Seen above showing 60-something women the RIGHT way to dress, Susan Sarandon talked to The Daily Beast while promoting her new movie The Last of Robin Hood. The Daily Beast didn’t ask Susan Sarandon the question I’d ask, which is, why would she let them put a tortured, beaten elderly poodle on her head for that movie I paid way too much to see, but they did ask her about the child-touching turtle, Burning Man, drugs and David Bowie. Based on her answers, it’s clear that the ping pong-playing cougar isn’t going to be in a Woody Allen movie anytime soon (but like she gives three fucks) and I’m suddenly jealous of her twat, because it has been touched by the intergalactic, glitter-covered alien rod attached to David Bowie’s crotch.

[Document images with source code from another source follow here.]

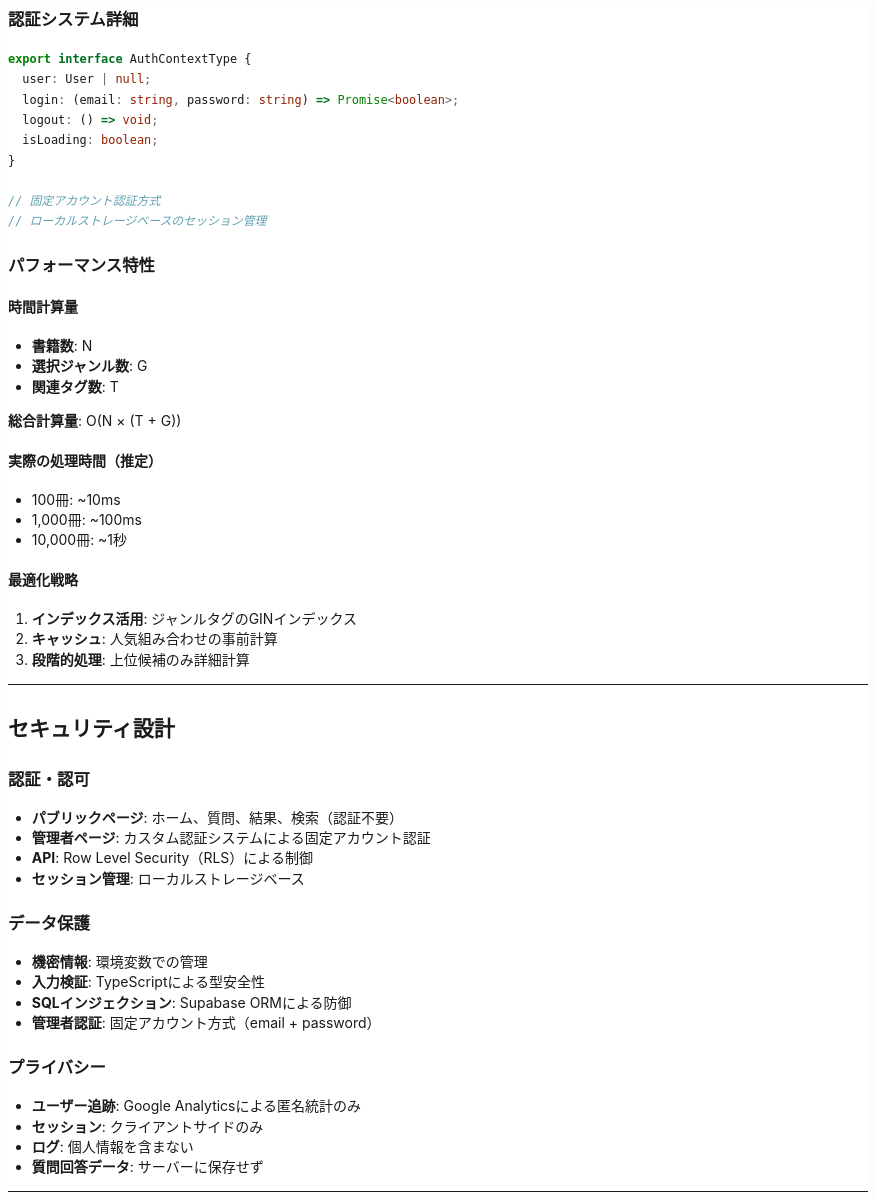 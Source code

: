 ### 認証システム詳細

```typescript
export interface AuthContextType {
  user: User | null;
  login: (email: string, password: string) => Promise<boolean>;
  logout: () => void;
  isLoading: boolean;
}

// 固定アカウント認証方式
// ローカルストレージベースのセッション管理
```

### パフォーマンス特性

#### 時間計算量
- **書籍数**: N
- **選択ジャンル数**: G
- **関連タグ数**: T

**総合計算量**: O(N × (T + G))

#### 実際の処理時間（推定）
- 100冊: ~10ms
- 1,000冊: ~100ms
- 10,000冊: ~1秒

#### 最適化戦略
1. **インデックス活用**: ジャンルタグのGINインデックス
2. **キャッシュ**: 人気組み合わせの事前計算
3. **段階的処理**: 上位候補のみ詳細計算

---

## セキュリティ設計

### 認証・認可
- **パブリックページ**: ホーム、質問、結果、検索（認証不要）
- **管理者ページ**: カスタム認証システムによる固定アカウント認証
- **API**: Row Level Security（RLS）による制御
- **セッション管理**: ローカルストレージベース

### データ保護
- **機密情報**: 環境変数での管理
- **入力検証**: TypeScriptによる型安全性
- **SQLインジェクション**: Supabase ORMによる防御
- **管理者認証**: 固定アカウント方式（email + password）

### プライバシー
- **ユーザー追跡**: Google Analyticsによる匿名統計のみ
- **セッション**: クライアントサイドのみ
- **ログ**: 個人情報を含まない
- **質問回答データ**: サーバーに保存せず

---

On if she did psychedelics when she went to Burning Man last year: Well, it’s pretty psychedelic to begin with. But, yeah, I’m not new to the idea of mushrooms. I don’t really like chemical things, really. Timothy Leary was a friend of mine, so that acid was nice and pure, but I’m not really looking for chemicals, and I don’t like to feel speedy. But I’ve done Ayahuasca and I’ve done mushrooms and things like that. But I like those drugs in the outdoors—I’m not a city-tripper. My attitude about marijuana or anything is, “Don’t be stoned if you have to pretend you’re not,” so I’d never do drugs if I was taking care of my kids. I like doing it in the Grand Canyon, or in the woods. You want to be prepared and not have responsibilities. It does remind you of your space in the universe—your place in the universe—and reframe things for you. I think you can have some very profound experiences.
On legalizing the good shit in NYC and everywhere else: It got decriminalized in small amounts. It will be legal everywhere, and that will cause a very interesting tipping point. Certainly, if more people were smoking instead of drinking, people don’t get mean on weed, don’t beat up their wives on weed, and don’t drive crazy on weed. They just get hungry, don’t go out of the house, or laugh a lot. I think it would make for a much more gentle world. Well, it needs to be treated as a controlled substance in that you don’t give it to kids, and you don’t drive. Certainly, liquor has caused many more deaths. There’s never been a death by marijuana. And the money spent to incarcerate people, the money spent on the drug war, and the fact that cartels are running wild, it’s crazy.
On her issues with Woody Allen: I think he really tore that family apart in a way that was horrible, and hasn’t really dealt with the aftermath. He’s always had a reputation for being with younger girls—I mean younger girls. And also, that young woman [Soon-Yi] was very vulnerable, and I think it was very hard for the siblings, and certainly for Mia. You just don’t go there. You don’t go there.
On doing and dating David Bowie back in the day: Yeah. He’s worth idolizing. He’s extraordinary. That was a really interesting period. I wasn’t supposed to have kids, and I’m the oldest of nine and had mothered all of them, so I wasn’t ever in a mode to where I was looking to settle down and raise a family, so that definitely changes the gene pool you’re dipping into. But Bowie’s just a really interesting person, and so bright. He’s a talent, and a painter, and… he’s great.
I nodded my head like, “Tell it, bitch,” at a lot of stuff that came out of Susan Sarandon’s mouth, but the record scratched and she lost me when she said something that doesn’t make any sense. Susan made my brain squint and fart out a question mark when she said, “So I’d never do drugs if I was taking care of my kids.” There is a time and a place to smoke the good shit and one of those times is when you’re about to take care of some screaming brats. Taking care of kids while sober? Has playing all that ping pong jiggled her brains?
One time, my cousin asked me to take care of her 4-year-old for 30 minutes while she went to the store and she told me not to drink too much booze because I needed to stay alert (whatever that meant). Telling me “Don’t drink a lot of booze while taking care of this screaming, crying child for 30 minutes” is like telling me, “I really want you to have a nervous breakdown and run into oncoming traffic while pulling your head off of your neck with your hands.” Bitch was sending me on a suicide mission.
So again, what is Susan Sarandon saying? Has she ever been around children? She must’ve been stoned when she said it. I take that back it. She was obviously sober when she said it. That’s the problem.